Activity:
Copy out the data exactly, leaving the pictures behind.

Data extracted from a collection
········

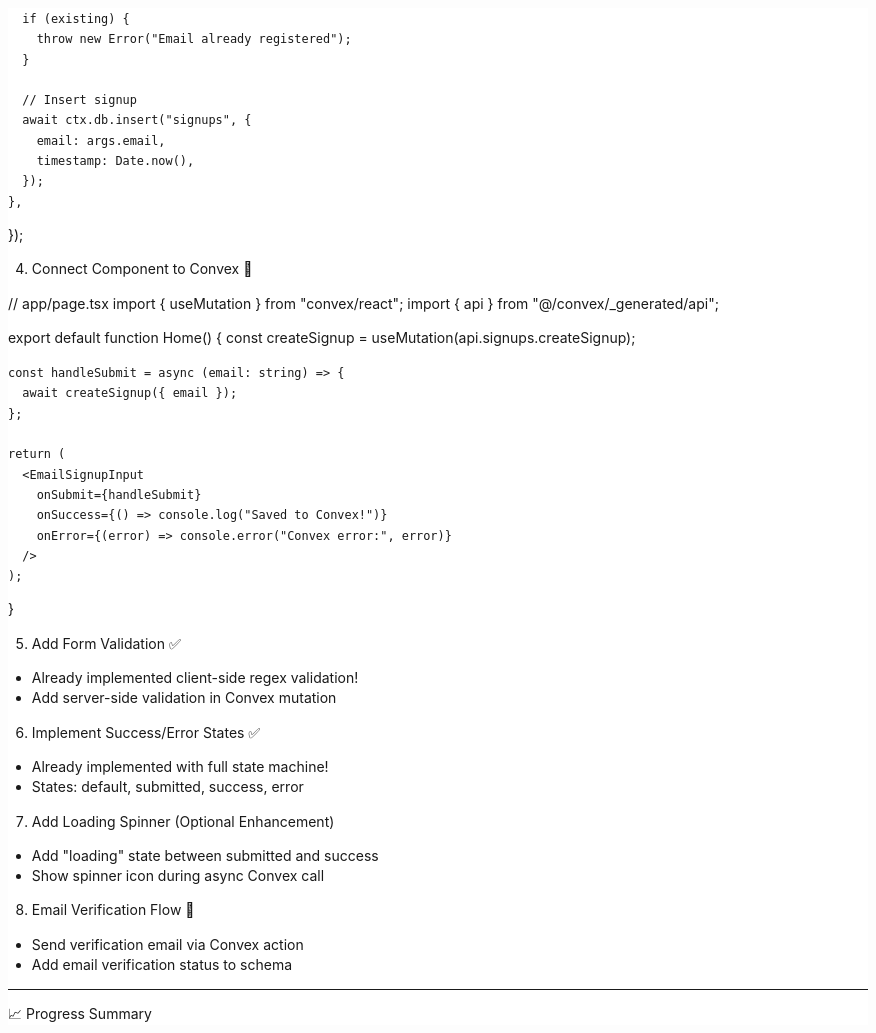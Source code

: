       if (existing) {
        throw new Error("Email already registered");
      }

      // Insert signup
      await ctx.db.insert("signups", {
        email: args.email,
        timestamp: Date.now(),
      });
    },

});

4. Connect Component to Convex 🔌

// app/page.tsx
import { useMutation } from "convex/react";
import { api } from "@/convex/\_generated/api";

export default function Home() {
const createSignup = useMutation(api.signups.createSignup);

    const handleSubmit = async (email: string) => {
      await createSignup({ email });
    };

    return (
      <EmailSignupInput
        onSubmit={handleSubmit}
        onSuccess={() => console.log("Saved to Convex!")}
        onError={(error) => console.error("Convex error:", error)}
      />
    );

}

5. Add Form Validation ✅

- Already implemented client-side regex validation!
- Add server-side validation in Convex mutation

6. Implement Success/Error States ✅

- Already implemented with full state machine!
- States: default, submitted, success, error

7. Add Loading Spinner (Optional Enhancement)

- Add "loading" state between submitted and success
- Show spinner icon during async Convex call

8. Email Verification Flow 📧

- Send verification email via Convex action
- Add email verification status to schema

---

📈 Progress Summary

········

Reply:
Source code

:       if (existing) {
        throw new Error("Email already registered");
      }

      // Insert signup
      await ctx.db.insert("signups", {
        email: args.email,
        timestamp: Date.now(),
      });
    },

});

4. Connect Component to Convex 🔌

// app/page.tsx
import { useMutation } from "convex/react";
import { api } from "@/convex/\_generated/api";

export default function Home() {
const createSignup = useMutation(api.signups.createSignup);

    const handleSubmit = async (email: string) => {
      await createSignup({ email });
    };

    return (
      <EmailSignupInput
        onSubmit={handleSubmit}
        onSuccess={() => console.log("Saved to Convex!")}
        onError={(error) => console.error("Convex error:", error)}
      />
    );

}

5. Add Form Validation ✅

- Already implemented client-side regex validation!
- Add server-side validation in Convex mutation

6. Implement Success/Error States ✅

- Already implemented with full state machine!
- States: default, submitted, success, error

7. Add Loading Spinner (Optional Enhancement)

- Add "loading" state between submitted and success
- Show spinner icon during async Convex call

8. Email Verification Flow 📧

- Send verification email via Convex action
- Add email verification status to schema

---

📈 Progress Summary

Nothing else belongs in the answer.